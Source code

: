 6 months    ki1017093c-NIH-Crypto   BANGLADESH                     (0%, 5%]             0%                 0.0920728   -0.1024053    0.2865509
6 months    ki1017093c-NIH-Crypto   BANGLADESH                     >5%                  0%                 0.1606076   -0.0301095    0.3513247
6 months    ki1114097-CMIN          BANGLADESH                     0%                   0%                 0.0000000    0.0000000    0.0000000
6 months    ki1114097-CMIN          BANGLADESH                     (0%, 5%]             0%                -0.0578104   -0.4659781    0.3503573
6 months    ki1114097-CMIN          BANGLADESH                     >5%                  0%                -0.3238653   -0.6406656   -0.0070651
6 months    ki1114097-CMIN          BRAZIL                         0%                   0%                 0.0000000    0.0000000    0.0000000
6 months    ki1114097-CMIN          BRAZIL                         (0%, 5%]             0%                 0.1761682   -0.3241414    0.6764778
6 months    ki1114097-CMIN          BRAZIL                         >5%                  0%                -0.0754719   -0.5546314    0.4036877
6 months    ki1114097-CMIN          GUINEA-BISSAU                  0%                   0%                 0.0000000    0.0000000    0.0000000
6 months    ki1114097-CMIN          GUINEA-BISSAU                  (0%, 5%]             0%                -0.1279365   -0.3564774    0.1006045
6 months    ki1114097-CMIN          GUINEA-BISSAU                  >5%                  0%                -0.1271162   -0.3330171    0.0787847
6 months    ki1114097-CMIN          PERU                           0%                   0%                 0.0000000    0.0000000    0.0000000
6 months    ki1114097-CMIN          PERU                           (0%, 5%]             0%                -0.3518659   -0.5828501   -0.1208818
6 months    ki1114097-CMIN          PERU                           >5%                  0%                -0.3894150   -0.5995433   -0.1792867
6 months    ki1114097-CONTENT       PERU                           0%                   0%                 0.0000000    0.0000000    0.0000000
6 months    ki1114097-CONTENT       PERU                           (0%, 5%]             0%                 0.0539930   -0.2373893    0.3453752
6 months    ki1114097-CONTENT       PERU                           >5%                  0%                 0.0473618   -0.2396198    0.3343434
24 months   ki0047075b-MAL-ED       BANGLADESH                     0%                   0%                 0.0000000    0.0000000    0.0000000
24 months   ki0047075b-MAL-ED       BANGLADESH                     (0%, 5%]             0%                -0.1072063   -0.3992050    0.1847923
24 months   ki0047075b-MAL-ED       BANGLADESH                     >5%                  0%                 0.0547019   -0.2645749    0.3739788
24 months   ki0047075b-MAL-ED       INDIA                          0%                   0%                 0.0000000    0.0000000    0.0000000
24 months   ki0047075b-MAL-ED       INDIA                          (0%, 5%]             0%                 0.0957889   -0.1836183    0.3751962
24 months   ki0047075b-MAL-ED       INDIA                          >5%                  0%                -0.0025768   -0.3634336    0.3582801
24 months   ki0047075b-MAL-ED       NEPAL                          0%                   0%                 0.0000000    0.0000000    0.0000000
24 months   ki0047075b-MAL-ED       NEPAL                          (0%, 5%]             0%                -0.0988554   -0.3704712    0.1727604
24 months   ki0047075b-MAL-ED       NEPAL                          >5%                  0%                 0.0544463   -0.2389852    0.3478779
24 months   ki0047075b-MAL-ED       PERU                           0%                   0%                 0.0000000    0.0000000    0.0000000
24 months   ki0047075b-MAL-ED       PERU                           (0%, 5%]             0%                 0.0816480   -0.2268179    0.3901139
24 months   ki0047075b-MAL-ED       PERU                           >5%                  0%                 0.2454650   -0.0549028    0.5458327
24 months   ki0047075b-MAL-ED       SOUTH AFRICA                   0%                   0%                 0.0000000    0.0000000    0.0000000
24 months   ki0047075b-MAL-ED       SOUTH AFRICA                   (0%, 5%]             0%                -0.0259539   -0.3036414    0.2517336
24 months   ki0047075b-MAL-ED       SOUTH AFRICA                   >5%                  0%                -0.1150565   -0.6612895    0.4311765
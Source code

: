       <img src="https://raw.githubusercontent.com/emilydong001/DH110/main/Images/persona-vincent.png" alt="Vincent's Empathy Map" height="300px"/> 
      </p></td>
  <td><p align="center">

The task:
Copy the records above, keeping each line identical.

Solution to this problem:
Source code

: 6 months    ki1017093c-NIH-Crypto   BANGLADESH                     (0%, 5%]             0%                 0.0920728   -0.1024053    0.2865509
6 months    ki1017093c-NIH-Crypto   BANGLADESH                     >5%                  0%                 0.1606076   -0.0301095    0.3513247
6 months    ki1114097-CMIN          BANGLADESH                     0%                   0%                 0.0000000    0.0000000    0.0000000
6 months    ki1114097-CMIN          BANGLADESH                     (0%, 5%]             0%                -0.0578104   -0.4659781    0.3503573
6 months    ki1114097-CMIN          BANGLADESH                     >5%                  0%                -0.3238653   -0.6406656   -0.0070651
6 months    ki1114097-CMIN          BRAZIL                         0%                   0%                 0.0000000    0.0000000    0.0000000
6 months    ki1114097-CMIN          BRAZIL                         (0%, 5%]             0%                 0.1761682   -0.3241414    0.6764778
6 months    ki1114097-CMIN          BRAZIL                         >5%                  0%                -0.0754719   -0.5546314    0.4036877
6 months    ki1114097-CMIN          GUINEA-BISSAU                  0%                   0%                 0.0000000    0.0000000    0.0000000
6 months    ki1114097-CMIN          GUINEA-BISSAU                  (0%, 5%]             0%                -0.1279365   -0.3564774    0.1006045
6 months    ki1114097-CMIN          GUINEA-BISSAU                  >5%                  0%                -0.1271162   -0.3330171    0.0787847
6 months    ki1114097-CMIN          PERU                           0%                   0%                 0.0000000    0.0000000    0.0000000
6 months    ki1114097-CMIN          PERU                           (0%, 5%]             0%                -0.3518659   -0.5828501   -0.1208818
6 months    ki1114097-CMIN          PERU                           >5%                  0%                -0.3894150   -0.5995433   -0.1792867
6 months    ki1114097-CONTENT       PERU                           0%                   0%                 0.0000000    0.0000000    0.0000000
6 months    ki1114097-CONTENT       PERU                           (0%, 5%]             0%                 0.0539930   -0.2373893    0.3453752
6 months    ki1114097-CONTENT       PERU                           >5%                  0%                 0.0473618   -0.2396198    0.3343434
24 months   ki0047075b-MAL-ED       BANGLADESH                     0%                   0%                 0.0000000    0.0000000    0.0000000
24 months   ki0047075b-MAL-ED       BANGLADESH                     (0%, 5%]             0%                -0.1072063   -0.3992050    0.1847923
24 months   ki0047075b-MAL-ED       BANGLADESH                     >5%                  0%                 0.0547019   -0.2645749    0.3739788
24 months   ki0047075b-MAL-ED       INDIA                          0%                   0%                 0.0000000    0.0000000    0.0000000
24 months   ki0047075b-MAL-ED       INDIA                          (0%, 5%]             0%                 0.0957889   -0.1836183    0.3751962
24 months   ki0047075b-MAL-ED       INDIA                          >5%                  0%                -0.0025768   -0.3634336    0.3582801
24 months   ki0047075b-MAL-ED       NEPAL                          0%                   0%                 0.0000000    0.0000000    0.0000000
24 months   ki0047075b-MAL-ED       NEPAL                          (0%, 5%]             0%                -0.0988554   -0.3704712    0.1727604
24 months   ki0047075b-MAL-ED       NEPAL                          >5%                  0%                 0.0544463   -0.2389852    0.3478779
24 months   ki0047075b-MAL-ED       PERU                           0%                   0%                 0.0000000    0.0000000    0.0000000
24 months   ki0047075b-MAL-ED       PERU                           (0%, 5%]             0%                 0.0816480   -0.2268179    0.3901139
24 months   ki0047075b-MAL-ED       PERU                           >5%                  0%                 0.2454650   -0.0549028    0.5458327
24 months   ki0047075b-MAL-ED       SOUTH AFRICA                   0%                   0%                 0.0000000    0.0000000    0.0000000
24 months   ki0047075b-MAL-ED       SOUTH AFRICA                   (0%, 5%]             0%                -0.0259539   -0.3036414    0.2517336
24 months   ki0047075b-MAL-ED       SOUTH AFRICA                   >5%                  0%                -0.1150565   -0.6612895    0.4311765
Source code

:       <img src="https://raw.githubusercontent.com/emilydong001/DH110/main/Images/persona-vincent.png" alt="Vincent's Empathy Map" height="300px"/> 
      </p></td>
  <td><p align="center">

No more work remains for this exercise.